Charles Brown CharlesB at SPAMCNCL.ci.detroit.mi.us
Fri May 11 09:44:41 MDT 2001




>>> schaffer at optonline.net 05/11/01 11:43AM >>>
Charles said:

> But obviously "computers" today do a lot more qualitative work as
> compared with the mainly quantitative work of adding machines.

the way i would put it, computers today allow the user to do more
qualitative work. i am thinking primarily of science and engineering
tasks. we can examine qualitatively so many different kinds of
scenarios simply because the "calculator" is so amenable to working
overtime.

(((((((

This is sort of quantity turning into quality.

On the reverse, binary logic is in a way elementary qualitative logic. Either on or
off. The computer uses qualitative logic to build up quantitative computations, I
believe.


What do you think of a defintion for math as qualitative understandings of quantities ?

((((((

in fact, many times in science coding, its the user-interface side
that takes the most thought, as that is where the shift from
quantitative to qualitative takes place. to be able to do a
simulation, say, and then try something else _based on what you've
seen already_. this is where the leap happens.

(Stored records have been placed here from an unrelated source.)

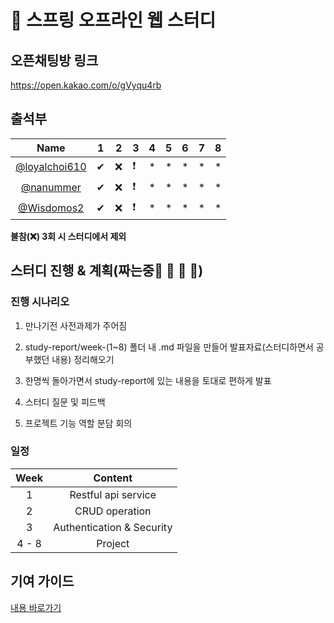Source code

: # 🐳 스프링 오프라인 웹 스터디

## 오픈채팅방 링크

https://open.kakao.com/o/gVyqu4rb

## 출석부

|      Name     |  1 |  2 | 3  | 4 | 5 | 6 | 7 | 8 |
|:-------------:|:---:|:---:|----|---|---|---|---|---|
| [@loyalchoi610]( https://github.com/loyalchoi610)| ✔| ❌ | ❗ | * | * | * | * | * |
| [@nanummer]( https://github.com/nanummer)| ✔| ❌ | ❗ | * | * | * | * | * |
| [@Wisdomos2]( https://github.com/Wisdomos2)| ✔| ❌ | ❗ | * | * | * | * | * |


**불참(❌) 3회 시 스터디에서 제외**

## 스터디 진행 & 계획(짜는중👦 👧 👩 👨)

### 진행 시나리오

1. 만나기전 사전과제가 주어짐
 
2. study-report/week-(1~8) 폴더 내 .md 파일을 만들어 발표자료(스터디하면서 공부했던 내용) 정리해오기

3. 한명씩 돌아가면서 study-report에 있는 내용을 토대로 편하게 발표

4. 스터디 질문 및 피드백

5. 프로젝트 기능 역할 분담 회의

### 일정

|      Week     |  Content | 
|:-------------:|:---:|
|1|Restful api service|
|2|CRUD operation|
|3|Authentication & Security
| 4 - 8 | Project |

## 기여 가이드

[내용 바로가기](./contribution-guide/contribution-guide.md)
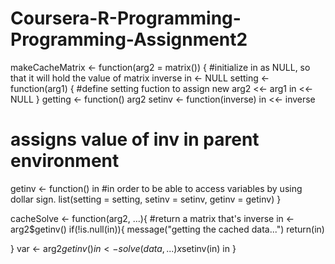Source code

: # Coursera-R-Programming-Programming-Assignment2
makeCacheMatrix <- function(arg2 = matrix()) {
#initialize in as NULL, so that it will hold the value of matrix inverse
in <- NULL 
setting <- function(arg1) {
  #define setting fuction to assign new
arg2 <<- arg1
in <<- NULL
}
getting <- function() arg2
setinv <- function(inverse) in <<- inverse
# assigns value of inv in parent environment

getinv <- function() in
#in order to be able to access variables by using dollar sign.
list(setting = setting, setinv = setinv, getinv = getinv)
}

cacheSolve <- function(arg2, ...){
#return a matrix that's inverse 
in <- arg2$getinv()
if(!is.null(in)){
message("getting the cached data...")
return(in)

}
var <- arg2$getinv()
in <- solve(data, ...)
x$setinv(in)
in
}
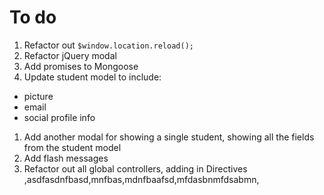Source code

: # To do

1. Refactor out `$window.location.reload();`
1. Refactor jQuery modal
1. Add promises to Mongoose
1. Update student model to include:
  - picture
  - email
  - social profile info
1. Add another modal for showing a single student, showing all the fields from the student model
1. Add flash messages
1. Refactor out all global controllers, adding in Directives
,asdfasdnfbasd,mnfbas,mdnfbaafsd,mfdasbnmfdsabmn,
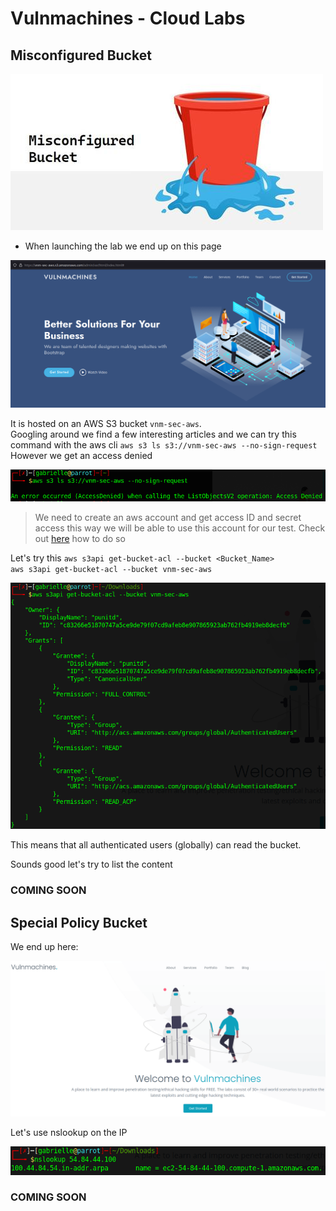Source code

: # Vulnmachines - Cloud Labs

## Misconfigured Bucket

![Misconfigured Bucket Lab](../.res/2023-04-29-16-20-02.png)  

- When launching the lab we end up on this page

![landing](../.res/2023-04-29-16-23-20.png)  

It is hosted on an AWS S3 bucket `vnm-sec-aws`.  
Googling around we find a few interesting articles and we can try this command with the aws cli `aws s3 ls s3://vnm-sec-aws --no-sign-request`  
However we get an access denied  

![Access denied](../.res/2023-04-29-16-38-22.png)  

> We need to create an aws account and get access ID and secret access this way we will be able to use this account for our test.
> Check out [here](../cloud/aws.md) how to do so  

Let's try this `aws s3api get-bucket-acl --bucket <Bucket_Name>`  
`aws s3api get-bucket-acl --bucket vnm-sec-aws`  

![get acl](../.res/2023-07-07-16-24-33.png)

This means that all authenticated users (globally) can read the bucket.

Sounds good let's try to list the content

### COMING SOON

## Special Policy Bucket

We end up here:  

![website](../.res/2023-07-07-10-15-02.png)  

Let's use nslookup on the IP  

![nslookup](../.res/2023-07-07-10-16-00.png)  

### COMING SOON
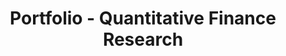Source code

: ---
layout: home
title: "Portfolio - Quantitative Finance Research"
description: "Professional portfolio showcasing advanced stochastic portfolio optimization engine with Hidden Markov Model regime detection for quantitative finance applications."
---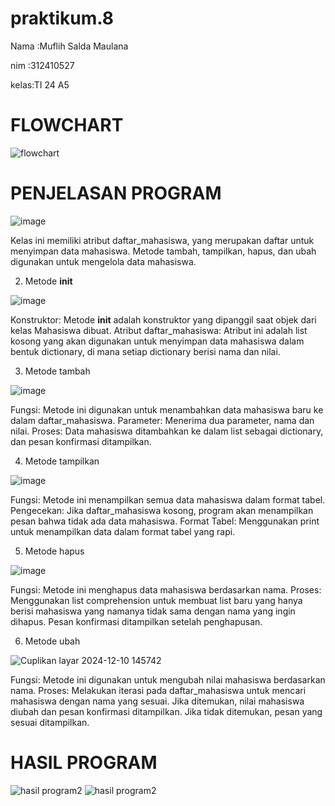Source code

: # praktikum.8
Nama :Muflih Salda Maulana <P>
nim  :312410527 <p>
kelas:TI 24 A5 <p>
# FLOWCHART 
![flowchart](https://github.com/user-attachments/assets/aab21970-0ae3-4da2-8957-b976f6b69bd0)

# PENJELASAN PROGRAM

![image](https://github.com/user-attachments/assets/a6cb9683-d779-4cc1-b9d0-95d933e6c059)

Kelas ini memiliki atribut daftar_mahasiswa, yang merupakan daftar untuk menyimpan data mahasiswa.
Metode tambah, tampilkan, hapus, dan ubah digunakan untuk mengelola data mahasiswa.

2. Metode __init__

![image](https://github.com/user-attachments/assets/c8cf2525-846d-49a5-9dcf-7c38e1e993e0)


Konstruktor: Metode __init__ adalah konstruktor yang dipanggil saat objek dari kelas Mahasiswa dibuat.
Atribut daftar_mahasiswa: Atribut ini adalah list kosong yang akan digunakan untuk menyimpan data mahasiswa dalam bentuk dictionary, di mana setiap dictionary berisi nama dan nilai.

3. Metode tambah

![image](https://github.com/user-attachments/assets/5dfba744-71d2-4f6f-8a3f-86e54c30a5d9)

Fungsi: Metode ini digunakan untuk menambahkan data mahasiswa baru ke dalam daftar_mahasiswa.
Parameter: Menerima dua parameter, nama dan nilai.
Proses: Data mahasiswa ditambahkan ke dalam list sebagai dictionary, dan pesan konfirmasi ditampilkan.

4. Metode tampilkan

![image](https://github.com/user-attachments/assets/60978008-0033-4abe-893a-4793374e024c)


Fungsi: Metode ini menampilkan semua data mahasiswa dalam format tabel.
Pengecekan: Jika daftar_mahasiswa kosong, program akan menampilkan pesan bahwa tidak ada data mahasiswa.
Format Tabel: Menggunakan print untuk menampilkan data dalam format tabel yang rapi.

5. Metode hapus

![image](https://github.com/user-attachments/assets/2256794e-d79f-4a55-ace7-046b9a7da8d2)
 
Fungsi: Metode ini menghapus data mahasiswa berdasarkan nama.
Proses: Menggunakan list comprehension untuk membuat list baru yang hanya berisi mahasiswa yang namanya tidak sama dengan nama yang ingin dihapus. Pesan konfirmasi ditampilkan setelah penghapusan.

6. Metode ubah

![Cuplikan layar 2024-12-10 145742](https://github.com/user-attachments/assets/8639c8e8-1e84-4544-b42b-bf315ae3d9f4)

Fungsi: Metode ini digunakan untuk mengubah nilai mahasiswa berdasarkan nama.
Proses: Melakukan iterasi pada daftar_mahasiswa untuk mencari mahasiswa dengan nama yang sesuai. Jika ditemukan, nilai mahasiswa diubah dan pesan konfirmasi ditampilkan. Jika tidak ditemukan, pesan yang sesuai ditampilkan.

# HASIL PROGRAM
![hasil program2](https://github.com/user-attachments/assets/96a248d1-d358-49e8-89bd-ce9879e6a23b)
![hasil program2](https://github.com/user-attachments/assets/e9cdf0bc-b4f5-42ea-a2f0-5820584ad64f)
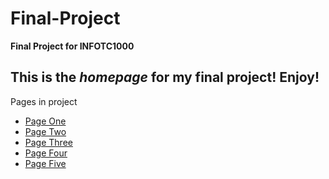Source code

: # Final-Project
**Final Project for INFOTC1000**

This is the *homepage* for my final project! Enjoy!
---
Pages in project
- [Page One](page1)
- [Page Two](page2)
- [Page Three](page3)
- [Page Four](page4)
- [Page Five](page5)

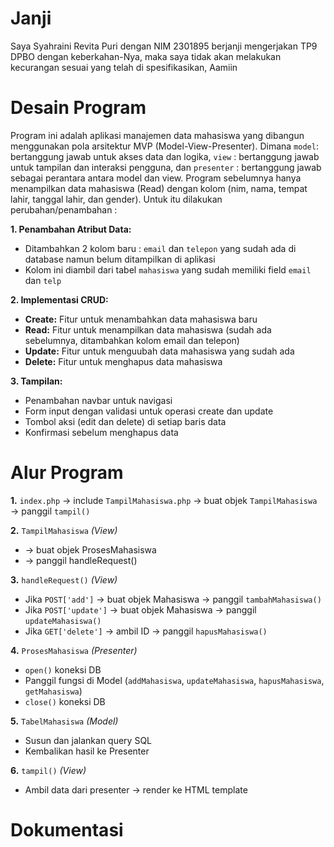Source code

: # Janji
Saya Syahraini Revita Puri dengan NIM 2301895 berjanji mengerjakan TP9 DPBO dengan keberkahan-Nya, maka saya tidak akan melakukan kecurangan sesuai yang telah di spesifikasikan, Aamiin

# Desain Program
Program ini adalah aplikasi manajemen data mahasiswa yang dibangun menggunakan pola arsitektur MVP (Model-View-Presenter). Dimana `model`: bertanggung jawab untuk akses data dan logika, `view` : bertanggung jawab untuk tampilan dan interaksi pengguna, dan `presenter` : bertanggung jawab sebagai perantara antara model dan view. Program sebelumnya hanya menampilkan data mahasiswa (Read) dengan kolom (nim, nama, tempat lahir, tanggal lahir, dan gender). Untuk itu dilakukan perubahan/penambahan :


**1. Penambahan Atribut Data:**
- Ditambahkan 2 kolom baru : `email` dan `telepon` yang sudah ada di database namun belum ditampilkan di aplikasi
- Kolom ini diambil dari tabel `mahasiswa` yang sudah memiliki field `email` dan `telp`

**2. Implementasi CRUD:**
- **Create:** Fitur untuk menambahkan data mahasiswa baru
- **Read:** Fitur untuk menampilkan data mahasiswa (sudah ada sebelumnya, ditambahkan kolom email dan telepon)
- **Update:** Fitur untuk menguubah data mahasiswa yang sudah ada
- **Delete:** Fitur untuk menghapus data mahasiswa

**3. Tampilan:** 
- Penambahan navbar untuk navigasi
- Form input dengan validasi untuk operasi create dan update
- Tombol aksi (edit dan delete) di setiap baris data
- Konfirmasi sebelum menghapus data

# Alur Program


**1.** `index.php` → include `TampilMahasiswa.php` → buat objek `TampilMahasiswa` → panggil `tampil()`

**2.** `TampilMahasiswa` *(View)*
- -> buat objek ProsesMahasiswa
- -> panggil handleRequest()

**3.** `handleRequest()` *(View)*
- Jika `POST['add']` -> buat objek Mahasiswa -> panggil `tambahMahasiswa()`
- Jika `POST['update']` -> buat objek Mahasiswa -> panggil `updateMahasiswa()`
- Jika `GET['delete']` -> ambil ID -> panggil `hapusMahasiswa()`

**4.** `ProsesMahasiswa` *(Presenter)*
- `open()` koneksi DB
- Panggil fungsi di Model (`addMahasiswa`, `updateMahasiswa`, `hapusMahasiswa`, `getMahasiswa`)
- `close()` koneksi DB

**5.** `TabelMahasiswa` *(Model)*
- Susun dan jalankan query SQL
- Kembalikan hasil ke Presenter

**6.** `tampil()` *(View)*
- Ambil data dari presenter -> render ke HTML template

# Dokumentasi

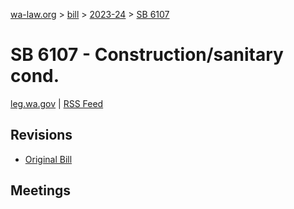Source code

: [wa-law.org](/) > [bill](/bill/) > [2023-24](/bill/2023-24/) > [SB 6107](/bill/2023-24/sb/6107/)

# SB 6107 - Construction/sanitary cond.
[leg.wa.gov](https://app.leg.wa.gov/billsummary?BillNumber=6107&Year=2023&Initiative=false) | [RSS Feed](./rss.xml)

## Revisions
* [Original Bill](1/)

## Meetings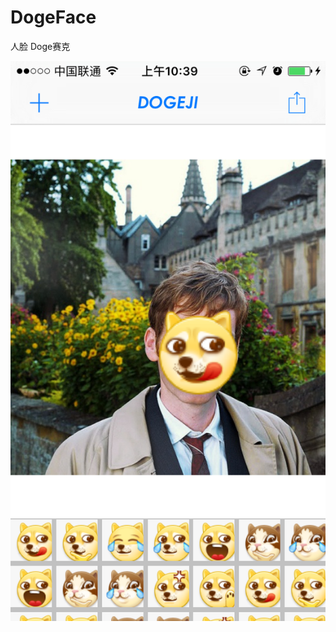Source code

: # DogeFace
人脸 Doge赛克


![](https://raw.githubusercontent.com/makohill/DogeFace/master/IMG_0451.PNG)
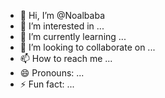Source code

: - 👋 Hi, I’m @Noalbaba
- 👀 I’m interested in ...
- 🌱 I’m currently learning ...
- 💞️ I’m looking to collaborate on ...
- 📫 How to reach me ...
- 😄 Pronouns: ...
- ⚡ Fun fact: ...

<!---
Noalbaba/Noalbaba is a ✨ special ✨ repository because its `README.md` (this file) appears on your GitHub profile.
You can click the Preview link to take a look at your changes.
--->
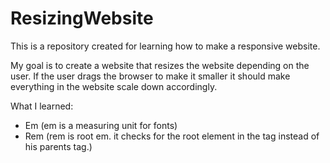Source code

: # ResizingWebsite

This is a repository created for learning how to make a responsive website. 

My goal is to create a website that resizes the website depending on the user. If the user drags the browser to make it smaller it should make everything in the website scale down accordingly.

What I learned:
- Em (em is a measuring unit for fonts)
- Rem (rem is root em. it checks for the root element in the tag instead of his parents tag.)
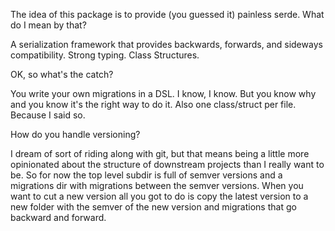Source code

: The idea of this package is to provide (you guessed it) painless serde.
What do I mean by that?

A serialization framework that provides backwards, forwards, and
sideways compatibility. Strong typing. Class Structures.

OK, so what's the catch?

You write your own migrations in a DSL. I know, I know. But you know
why and you know it's the right way to do it. Also one class/struct
per file. Because I said so.

How do you handle versioning?

I dream of sort of riding along with git, but that means being a little 
more opinionated about the structure of downstream projects than I 
really want to be. So for now the top level subdir is full of semver versions
and a migrations dir with migrations between the semver versions. When you 
want to cut a new version all you got to do is copy the latest version to
a new folder with the semver of the new version and migrations that go 
backward and forward.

i hope i can catch up with you and greg on this thread. lots of
interesting stuff on the history of counting and computing.

((((((((

I found some nice brief and , I think, accurate essays on the history of writing, on
Google.  Writing is much later than the original symbolling, but I have seen in a
couple of histories that the original writing was of trading transactions,
computations or adding up amounts for accounts in trading. This also suggests looking
into the work of ancient merchants in the origins of math.